1896 – Discovery of radioactivity
     Radioactivity – the spontaneous emission of radiation by an element – was discovered in 1896 by the French scientist Antoine Henri Becquerel, who observed, from an experiment, that uranium salts emit invisible radiation that passes through paper, wood, glass etc. and then blacken photographic paper. Since then until today, remarkable progress in this area were made, resulting in important benefits of using radioactivity for social and economic development, first of all in power generation, then in dating of rocks to decipher the geological past, in medicine, biology, agriculture, industry and so on, but also giving rise to a global scale concern on the devastating consequences of military use and operational accidents of nuclear power plants, or by using nuclear energy in other areas.
     1898 – Discovery of the first radioactive elements

     Soon after Becquerel’s discovery, two French chemists, Marie and Pierre Curie, have the merit of separating, for the first time, the determining components of uranium ore radioactivity, Marie Curie being the one who coined the term “radioactivity”. Studying together to obtain pure uranium from the uranium ore, the Curies discovered two new radioactive elements: polonium and radium. It will take 4 years and 4 tons of processed uranium ore, to isolate a sufficient quantity of each element, in order to determine its chemical properties. On December 10, 1903, the Stockholm Academy of Science announces the award of Nobel Prize in Physics, half to Henri Becquerel and half to Curies, for discoveries related to radioactivity.

     1919 – First artificial transformation of atoms

    Lord Ernest Rutherford, founder of the planetary structure of the atom theories, discovered the equation of exponential decay process of radioactive elements. Intensively bombarding the nitrogen nucleus with alpha radiation, he obtained oxygen, thus demonstrating the artificial transformation of nuclei and atoms structure.
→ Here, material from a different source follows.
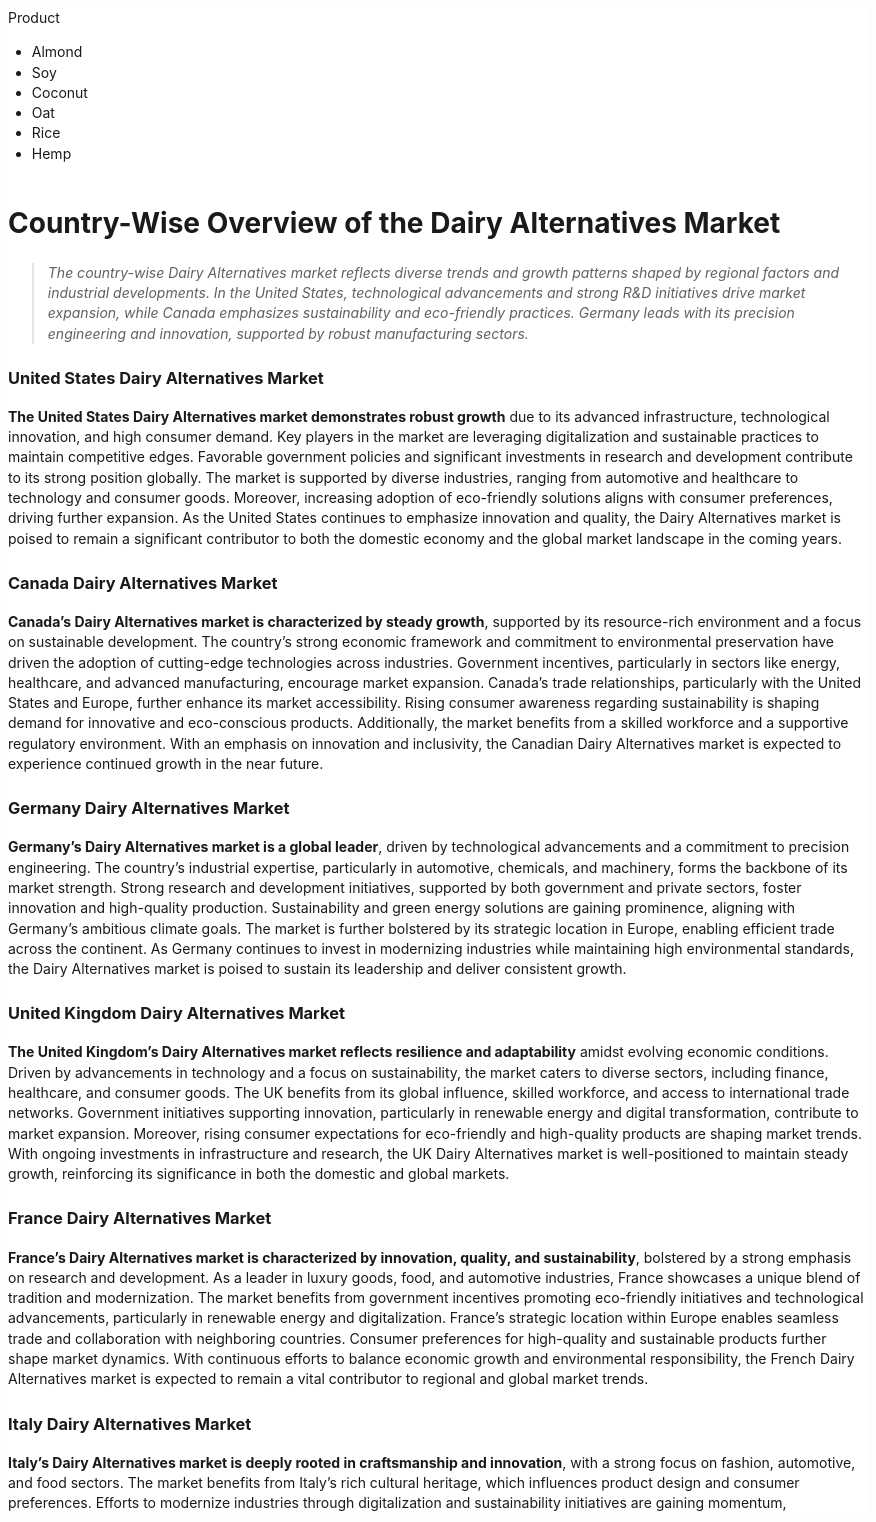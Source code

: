 Product</h3><ul><li>Almond</li><li>Soy</li><li>Coconut</li><li>Oat</li><li>Rice</li><li>Hemp</li></ul><h1><span class="">Country-Wise Overview of the Dairy Alternatives Market<br /></span></h1><blockquote><p><em><span class="">The country-wise Dairy Alternatives market reflects diverse trends and growth patterns shaped by regional factors and industrial developments. In the United States, technological advancements and strong R&amp;D initiatives drive market expansion, while Canada emphasizes sustainability and eco-friendly practices. Germany leads with its precision engineering and innovation, supported by robust manufacturing sectors.</span></em></p></blockquote><h3><strong>United States Dairy Alternatives Market</strong></h3><p><strong>The United States Dairy Alternatives market demonstrates robust growth</strong> due to its advanced infrastructure, technological innovation, and high consumer demand. Key players in the market are leveraging digitalization and sustainable practices to maintain competitive edges. Favorable government policies and significant investments in research and development contribute to its strong position globally. The market is supported by diverse industries, ranging from automotive and healthcare to technology and consumer goods. Moreover, increasing adoption of eco-friendly solutions aligns with consumer preferences, driving further expansion. As the United States continues to emphasize innovation and quality, the Dairy Alternatives market is poised to remain a significant contributor to both the domestic economy and the global market landscape in the coming years.</p><h3><strong>Canada Dairy Alternatives Market</strong></h3><p><strong>Canada&rsquo;s Dairy Alternatives market is characterized by steady growth</strong>, supported by its resource-rich environment and a focus on sustainable development. The country&rsquo;s strong economic framework and commitment to environmental preservation have driven the adoption of cutting-edge technologies across industries. Government incentives, particularly in sectors like energy, healthcare, and advanced manufacturing, encourage market expansion. Canada&rsquo;s trade relationships, particularly with the United States and Europe, further enhance its market accessibility. Rising consumer awareness regarding sustainability is shaping demand for innovative and eco-conscious products. Additionally, the market benefits from a skilled workforce and a supportive regulatory environment. With an emphasis on innovation and inclusivity, the Canadian Dairy Alternatives market is expected to experience continued growth in the near future.</p><h3><strong>Germany Dairy Alternatives Market</strong></h3><p><strong>Germany&rsquo;s Dairy Alternatives market is a global leader</strong>, driven by technological advancements and a commitment to precision engineering. The country&rsquo;s industrial expertise, particularly in automotive, chemicals, and machinery, forms the backbone of its market strength. Strong research and development initiatives, supported by both government and private sectors, foster innovation and high-quality production. Sustainability and green energy solutions are gaining prominence, aligning with Germany&rsquo;s ambitious climate goals. The market is further bolstered by its strategic location in Europe, enabling efficient trade across the continent. As Germany continues to invest in modernizing industries while maintaining high environmental standards, the Dairy Alternatives market is poised to sustain its leadership and deliver consistent growth.</p><h3><strong>United Kingdom Dairy Alternatives Market</strong></h3><p><strong>The United Kingdom&rsquo;s Dairy Alternatives market reflects resilience and adaptability</strong> amidst evolving economic conditions. Driven by advancements in technology and a focus on sustainability, the market caters to diverse sectors, including finance, healthcare, and consumer goods. The UK benefits from its global influence, skilled workforce, and access to international trade networks. Government initiatives supporting innovation, particularly in renewable energy and digital transformation, contribute to market expansion. Moreover, rising consumer expectations for eco-friendly and high-quality products are shaping market trends. With ongoing investments in infrastructure and research, the UK Dairy Alternatives market is well-positioned to maintain steady growth, reinforcing its significance in both the domestic and global markets.</p><h3><strong>France Dairy Alternatives Market</strong></h3><p><strong>France&rsquo;s Dairy Alternatives market is characterized by innovation, quality, and sustainability</strong>, bolstered by a strong emphasis on research and development. As a leader in luxury goods, food, and automotive industries, France showcases a unique blend of tradition and modernization. The market benefits from government incentives promoting eco-friendly initiatives and technological advancements, particularly in renewable energy and digitalization. France&rsquo;s strategic location within Europe enables seamless trade and collaboration with neighboring countries. Consumer preferences for high-quality and sustainable products further shape market dynamics. With continuous efforts to balance economic growth and environmental responsibility, the French Dairy Alternatives market is expected to remain a vital contributor to regional and global market trends.</p><h3><strong>Italy Dairy Alternatives Market</strong></h3><p><strong>Italy&rsquo;s Dairy Alternatives market is deeply rooted in craftsmanship and innovation</strong>, with a strong focus on fashion, automotive, and food sectors. The market benefits from Italy&rsquo;s rich cultural heritage, which influences product design and consumer preferences. Efforts to modernize industries through digitalization and sustainability initiatives are gaining momentum,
     1934 – Artificial radioactivity

     Until 1934, only natural radioactive elements are known, but, in 1934, Irene and Frederic Joliot showed that aluminum and magnesium can become radioactive, if they are bombarded with alpha particles from polonium. After the discovery of the radioactivity artificially induced, the problem of using a more energetic source of alpha particles arise, taking into account the potential barrier of the nuclei. And such, the accelerators were built.
    Nowadays, the artificial radioactivity, in fact the radioactive isotopes, are produced by bombardment with charged particles, achieved by using accelerators at convenient energies, or with neutrons, most often in nuclear reactor. This one, the nuclear reactor, is the main source of radioactive isotopes. In both cases, the radioactive isotope is produced by a nuclear reaction.
     Artificial radiation is used in many branches of human activity. For example, in industry is used to control the processes and the products quality; as a purpose of study, is used in research institutes and universities.

       1942 – First nuclear reactor

   The Italian scientist and Nobel Prize winner in 1938, Enrico Fermi, demonstrated that in all elements bombarded with neutrons, transformations of nucleus are occurring. By discovering the slowing down process of neutrons, he made possible the discovery of nuclear fission (by Hahn and Strassmann), leading to the possibility of issuing secondary neutrons and the chain reaction.
     Enrico Fermi and Leo Szillard, were the first ones to build a nuclear pile and they have presented a controlled chain reaction, on December 2, 1942. In 1955, they shared the patent of invention for nuclear reactor U.S. Patent 2,708.656.
     The first U.S. nuclear reactor was used to produce plutonium for nuclear weapons. Other reactors have been used in naval propulsion (submarines and warships).

       1946 – Establishment of United Nations Atomic Energy Commission

     The United Nations Atomic Energy Commission (UNAEC), is the first disarmament negotiating body, created by the General Assembly of the United Nations Organization, on January 24, 1946.

       1956 – Beginning of nuclear energy commercial use
     On December 20, 1951, the electricity was first time generated by using nuclear fission, at Experimental Fast Reactor EBR-1, located near Arco, Idaho.
    In October 1956, at Calder Hall, England, the first nuclear power plant commercially operated is put into operation, while in U.S.A., the commercial use of nuclear energy begins with the prototype reactor PWR Yankee Rowe, driven by Westinghouse, in 1960 and the reactor BWR Dresden-1, designed by General Electric and fully operational in 1960.
     The 1973 Oil Embargo gave a strong impetus to nuclear power generation.
     The most spectacular nuclear program was the French one, which totaled 34,900 MWe.
    Besides U.S.A. (with 20% of electricity generated by nuclear power plants), significant nuclear programs were launched also in many European countries (Germany, Sweden, Spain, Belgium, Italy, Switzerland, Finland, Czech Republic) as in Asian ones as well (Japan, South Korea).